Cheap natural gas could do what the worst commercial nuclear power accident in U.S. history could not: put Three Mile Island out of business.

Three Mile Island’s owner, Exelon Corp., announced Tuesday that the plant that was the site of a terrifying partial meltdown in 1979 will close in 2019 unless the state of Pennsylvania comes to its financial rescue.

Nuclear power plants around the U.S. have been struggling in recent years to compete with generating stations that burn plentiful and inexpensive natural gas to produce electricity.

The Chicago-based energy company’s announcement came after what it called more than five years of losses at the single-reactor plant and Three Mile Island’s recent failure to be selected as a guaranteed supplier of power to the regional electric grid.
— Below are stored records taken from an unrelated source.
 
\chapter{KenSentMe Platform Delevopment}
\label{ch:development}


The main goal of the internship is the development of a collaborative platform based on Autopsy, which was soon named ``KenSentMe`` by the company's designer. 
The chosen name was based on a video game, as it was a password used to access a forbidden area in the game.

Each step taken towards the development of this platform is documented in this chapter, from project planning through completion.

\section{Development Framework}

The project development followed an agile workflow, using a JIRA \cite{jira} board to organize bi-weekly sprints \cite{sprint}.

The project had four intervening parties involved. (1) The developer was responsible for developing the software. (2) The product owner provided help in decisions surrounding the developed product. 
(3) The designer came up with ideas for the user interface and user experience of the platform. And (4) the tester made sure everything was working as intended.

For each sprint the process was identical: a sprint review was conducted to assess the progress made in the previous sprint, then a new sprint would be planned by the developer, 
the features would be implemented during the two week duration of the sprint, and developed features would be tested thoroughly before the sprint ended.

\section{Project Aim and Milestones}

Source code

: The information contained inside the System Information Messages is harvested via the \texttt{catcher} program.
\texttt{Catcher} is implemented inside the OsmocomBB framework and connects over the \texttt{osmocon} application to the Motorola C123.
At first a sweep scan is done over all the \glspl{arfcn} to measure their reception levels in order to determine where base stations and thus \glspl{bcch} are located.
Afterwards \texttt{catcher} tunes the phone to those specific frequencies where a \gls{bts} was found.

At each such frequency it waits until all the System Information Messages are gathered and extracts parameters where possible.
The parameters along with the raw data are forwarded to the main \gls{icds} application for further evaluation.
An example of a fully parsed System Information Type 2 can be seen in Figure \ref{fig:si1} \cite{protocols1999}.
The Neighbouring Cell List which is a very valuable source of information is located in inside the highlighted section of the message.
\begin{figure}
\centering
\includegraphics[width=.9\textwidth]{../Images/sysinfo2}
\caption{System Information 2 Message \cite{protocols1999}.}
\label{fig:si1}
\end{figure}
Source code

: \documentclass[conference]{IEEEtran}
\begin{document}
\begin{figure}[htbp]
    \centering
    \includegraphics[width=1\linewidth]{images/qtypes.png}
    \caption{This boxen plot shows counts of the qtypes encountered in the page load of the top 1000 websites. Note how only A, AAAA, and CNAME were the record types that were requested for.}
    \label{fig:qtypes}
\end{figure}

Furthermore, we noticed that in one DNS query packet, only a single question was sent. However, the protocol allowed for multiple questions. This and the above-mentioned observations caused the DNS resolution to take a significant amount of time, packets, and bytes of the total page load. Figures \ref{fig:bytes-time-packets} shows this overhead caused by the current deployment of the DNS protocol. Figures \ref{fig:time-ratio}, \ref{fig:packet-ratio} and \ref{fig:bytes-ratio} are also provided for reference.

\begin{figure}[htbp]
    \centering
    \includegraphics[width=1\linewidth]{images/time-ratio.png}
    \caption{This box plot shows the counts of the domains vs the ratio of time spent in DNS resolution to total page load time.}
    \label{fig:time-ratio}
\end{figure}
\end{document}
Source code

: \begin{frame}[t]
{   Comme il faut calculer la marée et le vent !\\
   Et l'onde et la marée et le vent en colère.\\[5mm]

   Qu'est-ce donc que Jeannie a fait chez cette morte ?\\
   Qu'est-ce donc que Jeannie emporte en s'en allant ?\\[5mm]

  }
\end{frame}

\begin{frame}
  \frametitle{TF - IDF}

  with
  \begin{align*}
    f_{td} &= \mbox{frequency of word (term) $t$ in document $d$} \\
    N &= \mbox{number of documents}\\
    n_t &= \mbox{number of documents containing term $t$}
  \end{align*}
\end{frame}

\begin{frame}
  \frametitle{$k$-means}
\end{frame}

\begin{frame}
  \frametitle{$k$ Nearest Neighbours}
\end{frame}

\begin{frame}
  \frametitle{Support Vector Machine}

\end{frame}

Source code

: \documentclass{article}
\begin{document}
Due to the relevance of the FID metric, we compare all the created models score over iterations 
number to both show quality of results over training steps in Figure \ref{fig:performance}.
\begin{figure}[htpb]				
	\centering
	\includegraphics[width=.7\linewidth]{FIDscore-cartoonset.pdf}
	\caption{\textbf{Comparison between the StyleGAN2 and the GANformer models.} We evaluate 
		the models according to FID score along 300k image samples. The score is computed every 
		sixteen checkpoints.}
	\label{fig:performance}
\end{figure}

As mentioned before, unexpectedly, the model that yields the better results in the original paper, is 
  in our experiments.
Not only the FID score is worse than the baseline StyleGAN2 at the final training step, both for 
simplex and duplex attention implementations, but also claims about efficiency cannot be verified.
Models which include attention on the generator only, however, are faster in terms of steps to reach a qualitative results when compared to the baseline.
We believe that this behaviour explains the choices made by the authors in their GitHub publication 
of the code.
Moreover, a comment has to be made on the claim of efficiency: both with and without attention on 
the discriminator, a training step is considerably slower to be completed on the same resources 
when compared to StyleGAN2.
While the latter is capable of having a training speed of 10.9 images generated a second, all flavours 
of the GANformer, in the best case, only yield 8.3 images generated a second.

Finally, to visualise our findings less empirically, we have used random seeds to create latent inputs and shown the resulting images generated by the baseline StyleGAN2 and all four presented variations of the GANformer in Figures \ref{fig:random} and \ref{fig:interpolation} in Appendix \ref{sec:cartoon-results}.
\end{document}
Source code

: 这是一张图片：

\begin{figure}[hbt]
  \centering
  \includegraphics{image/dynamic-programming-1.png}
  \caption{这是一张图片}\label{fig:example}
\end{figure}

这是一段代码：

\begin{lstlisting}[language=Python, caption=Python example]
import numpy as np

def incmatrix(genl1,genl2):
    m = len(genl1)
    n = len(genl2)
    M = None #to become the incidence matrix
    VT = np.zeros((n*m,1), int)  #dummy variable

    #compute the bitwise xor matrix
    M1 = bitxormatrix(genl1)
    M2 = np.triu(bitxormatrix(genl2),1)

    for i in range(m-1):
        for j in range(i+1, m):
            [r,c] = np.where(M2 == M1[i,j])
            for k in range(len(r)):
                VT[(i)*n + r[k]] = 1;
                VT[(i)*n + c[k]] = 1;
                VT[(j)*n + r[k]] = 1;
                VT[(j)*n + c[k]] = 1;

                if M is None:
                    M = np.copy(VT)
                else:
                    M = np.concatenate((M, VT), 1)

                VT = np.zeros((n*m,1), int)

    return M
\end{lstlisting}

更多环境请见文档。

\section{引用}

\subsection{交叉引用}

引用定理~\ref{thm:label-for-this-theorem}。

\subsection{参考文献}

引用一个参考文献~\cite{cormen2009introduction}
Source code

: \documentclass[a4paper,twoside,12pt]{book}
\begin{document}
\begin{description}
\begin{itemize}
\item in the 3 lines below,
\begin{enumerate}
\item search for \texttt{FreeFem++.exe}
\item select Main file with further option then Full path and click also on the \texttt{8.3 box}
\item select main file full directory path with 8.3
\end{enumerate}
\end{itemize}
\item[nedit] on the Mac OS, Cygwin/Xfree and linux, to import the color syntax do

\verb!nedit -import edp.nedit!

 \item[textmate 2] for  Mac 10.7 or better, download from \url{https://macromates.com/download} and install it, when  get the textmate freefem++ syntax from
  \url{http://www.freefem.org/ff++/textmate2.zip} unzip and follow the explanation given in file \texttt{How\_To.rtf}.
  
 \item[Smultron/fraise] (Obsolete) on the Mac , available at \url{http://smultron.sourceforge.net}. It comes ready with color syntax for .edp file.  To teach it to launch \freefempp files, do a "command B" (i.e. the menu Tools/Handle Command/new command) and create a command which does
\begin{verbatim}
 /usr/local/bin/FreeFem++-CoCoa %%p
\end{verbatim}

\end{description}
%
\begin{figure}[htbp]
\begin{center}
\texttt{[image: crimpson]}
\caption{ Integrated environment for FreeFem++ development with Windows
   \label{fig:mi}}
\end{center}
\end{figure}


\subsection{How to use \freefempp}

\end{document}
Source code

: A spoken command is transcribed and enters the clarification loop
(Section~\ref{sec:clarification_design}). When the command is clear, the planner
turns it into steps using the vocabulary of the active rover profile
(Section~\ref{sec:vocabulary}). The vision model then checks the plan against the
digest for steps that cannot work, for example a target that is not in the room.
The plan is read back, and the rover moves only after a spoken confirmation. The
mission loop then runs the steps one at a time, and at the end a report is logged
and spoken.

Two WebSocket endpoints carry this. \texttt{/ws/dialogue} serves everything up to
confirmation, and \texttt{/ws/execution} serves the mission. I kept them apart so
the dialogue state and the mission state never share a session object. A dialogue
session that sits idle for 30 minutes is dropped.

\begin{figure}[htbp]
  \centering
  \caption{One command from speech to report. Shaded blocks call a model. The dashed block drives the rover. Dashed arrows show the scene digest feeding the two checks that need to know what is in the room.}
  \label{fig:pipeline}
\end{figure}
Exelon wants Pennsylvania to give nuclear power the kind of preferential treatment and premium payments that are extended to renewable forms of energy, such as wind and solar. It has not said how much it wants.

Pennsylvania Gov. Tom Wolf has made no commitment to a bailout. In a statement Tuesday, Wolf said he is concerned about layoffs at Three Mile Island and open to discussions about the future of nuclear power. Exelon employs 675 people at the plant, whose license does not expire until 2034.

Nuclear bailouts have won approval in Illinois and New York, but the potential for higher utility bills in Pennsylvania is generating resistance from rival energy companies, manufacturers and consumer advocates.

David Hughes, president of the Pittsburgh-based consumer group Citizen Power, said the notion that nuclear power is clean energy, as the industry argues, is laughable.

“It’s a myth, and they’re trying any way they can to get more money out of ratepayers,” he said.

In addition to contending that nuclear power can help fight climate change better than gas or coal, Exelon and other energy companies have argued that their plants are big employers and sources of tax revenue.